From Newton's second law, \[ {\boldsymbol F} = \frac{d {\boldsymbol p}_{\tiny \mbox{mech}}}{dt} \] we have \[ \frac{d {\boldsymbol p}_{\tiny \mbox{mech}}}{dt} = -\varepsilon_0 \mu_0 \frac{d}{dt} \int_{\cal V} {\boldsymbol S} d\tau + \oint_S {\boldsymbol T} \cdot d{\boldsymbol a} \] in which the first integral can be interpreted as the momentum stored in the EM fields, and the second is the momentum per unit time flowing in through the surface.

This is thus simply a conservation law for momentum, with

Momentum density in the EM fields

\[ {\boldsymbol g} = \varepsilon_0 \mu_0 {\boldsymbol S} = \varepsilon_0 {\boldsymbol E} \times {\boldsymbol B} \tag{gExB}\label{gExB} \]

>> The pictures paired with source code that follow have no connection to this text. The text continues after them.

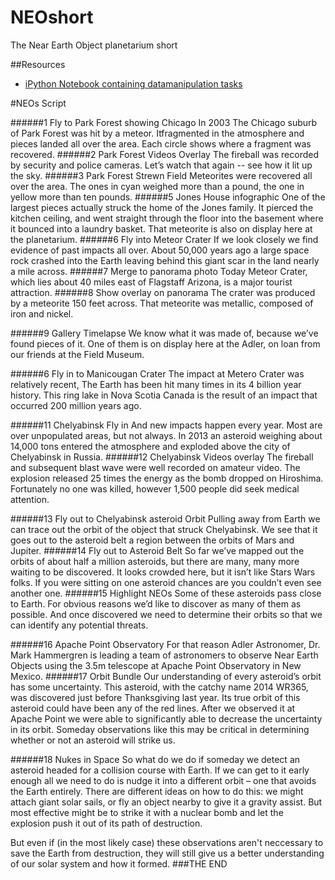 # NEOshort
The Near Earth Object planetarium short

##Resources
<ul>
  <li><a href=http://nbviewer.ipython.org/github/marksubbarao/NEOshort/blob/master/NEO%20Orbit%20Bundles.ipynb>iPython Notebook containing datamanipulation tasks</a></li>
</ul>


#NEOs Script

######1	Fly to Park Forest showing Chicago
In 2003 The Chicago suburb of Park Forest was hit by a meteor. Itfragmented in the atmosphere and pieces landed all over the area. Each circle shows where a fragment was recovered.
######2	Park Forest Videos Overlay
The fireball was recorded by security and police cameras. Let’s watch that again -- see how it lit up the sky.
######3	Park Forest Strewn Field
Meteorites were recovered all over the area. The ones in cyan weighed more than a pound, the one in yellow more than ten pounds.
######5	Jones House  infographic
One of the largest pieces actually struck the home of the Jones family. It pierced the kitchen ceiling, and went straight through the floor into the basement where it bounced into a laundry basket.
That meteorite is also on display here at the planetarium.
######6	Fly into Meteor Crater
If we look closely we find evidence of past impacts all over. About 50,000 years ago a large space rock crashed into the Earth leaving behind this giant scar in the land nearly a mile across.
######7	Merge to panorama photo
Today Meteor Crater, which lies about 40 miles east of Flagstaff Arizona, is a major tourist attraction.
######8	Show overlay on panorama
The crater was produced by a meteorite 150 feet across. That meteorite was metallic, composed of iron and nickel.

######9	Gallery Timelapse
We know what it was made of, because we’ve found pieces of it. One of them is on display here at the Adler, on loan from our friends at the Field Museum.

######6	Fly in to Manicougan Crater
The impact at Metero Crater was relatively recent, The Earth has been hit many times in its 4 billion year history. This ring lake in Nova Scotia Canada is the result of an impact that occurred 200 million years ago.

######11	Chelyabinsk Fly in
And new impacts happen every year. Most are over unpopulated areas, but not always. In 2013 an asteroid weighing about 14,000 tons entered the atmosphere and exploded above the city of Chelyabinsk in Russia.
######12	Chelyabinsk Videos overlay
The fireball and subsequent blast wave were well recorded on amateur video. The explosion released 25 times the energy as the bomb dropped on Hiroshima. Fortunately no one was killed, however 1,500 people did seek medical attention.

######13	Fly out to Chelyabinsk asteroid Orbit
Pulling away from Earth we can trace out the orbit of the object that struck Chelyabinsk. We see that it goes out to the asteroid belt a region between the orbits of Mars and Jupiter.
######14	Fly out to Asteroid Belt
So far we’ve mapped out the orbits of about half a million asteroids, but there are many, many more waiting to be discovered. It looks crowded here, but it isn’t like Stars Wars folks. If you were sitting on one asteroid chances are you couldn’t even see another one.
######15	Highlight NEOs
Some of these asteroids pass close to Earth. For obvious reasons we’d like to discover as many of them as possible. And once discovered we need to determine their orbits so that we can identify any potential threats.

######16	Apache Point Observatory
For that reason Adler Astronomer, Dr. Mark Hammergren is leading a team of astronomers to observe Near Earth Objects using the 3.5m telescope at Apache Point Observatory in New Mexico.
######17	Orbit Bundle
Our understanding of every asteroid’s orbit has some uncertainty. This asteroid, with the catchy name 2014 WR365, was discovered just before Thanksgiving last year. Its true orbit of this asteroid could have been any of the red lines. 
After we observed it at Apache Point we were able to significantly able to decrease the uncertainty in its orbit. Someday observations like this may be critical in determining whether or not an asteroid will strike us.

######18	Nukes in Space
So what do we do if someday we detect an asteroid headed for a collision course with Earth. If we can get to it early enough all we need to do is nudge it into a different orbit – one that avoids the Earth entirely. There are different ideas on how to do this: we might attach giant solar sails, or fly an object nearby to give it a gravity assist. 
But most effective might be to strike it with a nuclear bomb and let the explosion push it out of its path of destruction.

But even if (in the most likely case) these observations aren't neccessary to save the Earth from destruction, they will still give us a better understanding of our solar system and how it formed.
###THE END
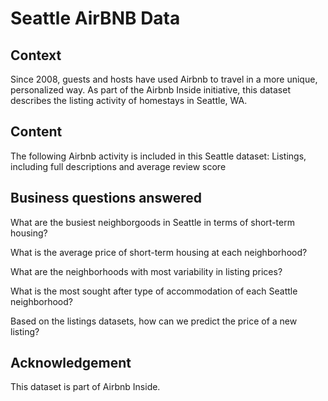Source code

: # Seattle AirBNB Data

## Context
Since 2008, guests and hosts have used Airbnb to travel in a more unique, personalized way. As part of the Airbnb Inside initiative, this dataset describes the listing activity of homestays in Seattle, WA.

## Content
The following Airbnb activity is included in this Seattle dataset:
Listings, including full descriptions and average review score

## Business questions answered
What are the busiest neighborgoods in Seattle in terms of short-term housing?

What is the average price of short-term housing at each neighborhood?

What are the neighborhoods with most variability in listing prices?

What is the most sought after type of accommodation of each Seattle neighborhood?

Based on the listings datasets, how can we predict the price of a new listing?


## Acknowledgement
This dataset is part of Airbnb Inside.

In a region in which the mechanical momentum is not changing due to external influences, we then have the

Continuity equation for EM momentum

\[ \frac{\partial}{\partial t} {\boldsymbol g} - {\boldsymbol \nabla} \cdot {\boldsymbol T} = 0 \tag{contg}\label{contg} \]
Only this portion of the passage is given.